Свиридова какое-то мгновение неподвижно стоит среди комнаты. Она словно застыла и не замечает, как по щеке катится слеза.
С в и р и д о в а. Олюшка… Радость ты моя… Да могла ли я думать… Чем же тебе помочь?.. Чем?.. Не знаю… Не знаю…
В дверь стучат.
Пожалуйста! Войдите!
А н т о н (входя). Здравствуйте. Должно, не узнаете меня? Встречал вас когда-то, еще Кирилл Никитич был дома.
С в и р и д о в а. Да-да. Как же, помню. Прошу.
А н т о н. Как отдыхаете?
С в и р и д о в а. Спасибо. Ничего.
А н т о н. А у нас-то с тех пор такой водоворот…
С в и р и д о в а (резко меняет тему разговора). Какие у вас виды на урожай будущего года?
А н т о н. Как вам сказать?! Третий год подряд сухмень стоит. Просто беда. Жгет и жгет… Я насчет чего пришел? Поговорить.
С в и р и д о в а. Пожалуйста.
А н т о н. Надо бы подсобить Ольге Алексеевне.
С в и р и д о в а. Не понимаю.
А н т о н. Я вчера еще хотел зайти, повидать вас, время не выбралось. Хватит человеку зря мучиться.
С в и р и д о в а. Простите, вы о чем?
А н т о н. Об ее жизни. Она, так сказать, без вины виноватая. Там с Кириллом Никитичем вышло расстройство, по себе знаю, какая тягость; тут на работе прижим из района. Шутка сказать — строгий выговор.
С в и р и д о в а. Разве?
А н т о н. А вы по знали? Есть такое дело. Переживи попробуй.
С в и р и д о в а. Ольга Алексеевна не жаловалась.

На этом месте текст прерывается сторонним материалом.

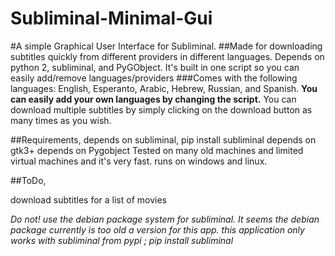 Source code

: # Subliminal-Minimal-Gui

#A simple Graphical User Interface for Subliminal.
##Made for downloading subtitles quickly from different providers in different languages.
Depends on python 2, subliminal, and PyGObject.
It's built in one script so you can easily add/remove languages/providers
###Comes with the following languages:
English, Esperanto, Arabic, Hebrew, Russian, and Spanish.
**You can easily add your own languages by changing the script.**
You can download multiple subtitles by simply clicking on the download button as many times as you wish.

##Requirements,
depends on subliminal, pip install subliminal
depends on gtk3+
depends on Pygobject
Tested on many old machines and limited virtual machines and it's very fast.
runs on windows and linux.



##ToDo,

download subtitles for a list of movies

*Do not! use the debian package system for subliminal. It seems the debian package currently is too old a version for this app. this application only works with subliminal from pypi ; pip install subliminal*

А н т о н. Так это ж характер у нее такой! Извините, конечно. Жаль берет. Ехать ей надобно к Кириллу Никитичу. Может, и с вами вместе. Они тут жили ну прямо всем на зависть. Я так понимаю — нельзя упускать время. Поговорите. Я сам пытался, так Ольга Алексеевна даже слушать не хочет.
С в и р и д о в а. Видите ли, это такой вопрос…
Г р и б о в а (входя). Можно? (Увидев Антона.) А я послала за тобой.
А н т о н. Уезжает мамаша Ольги Алексеевны.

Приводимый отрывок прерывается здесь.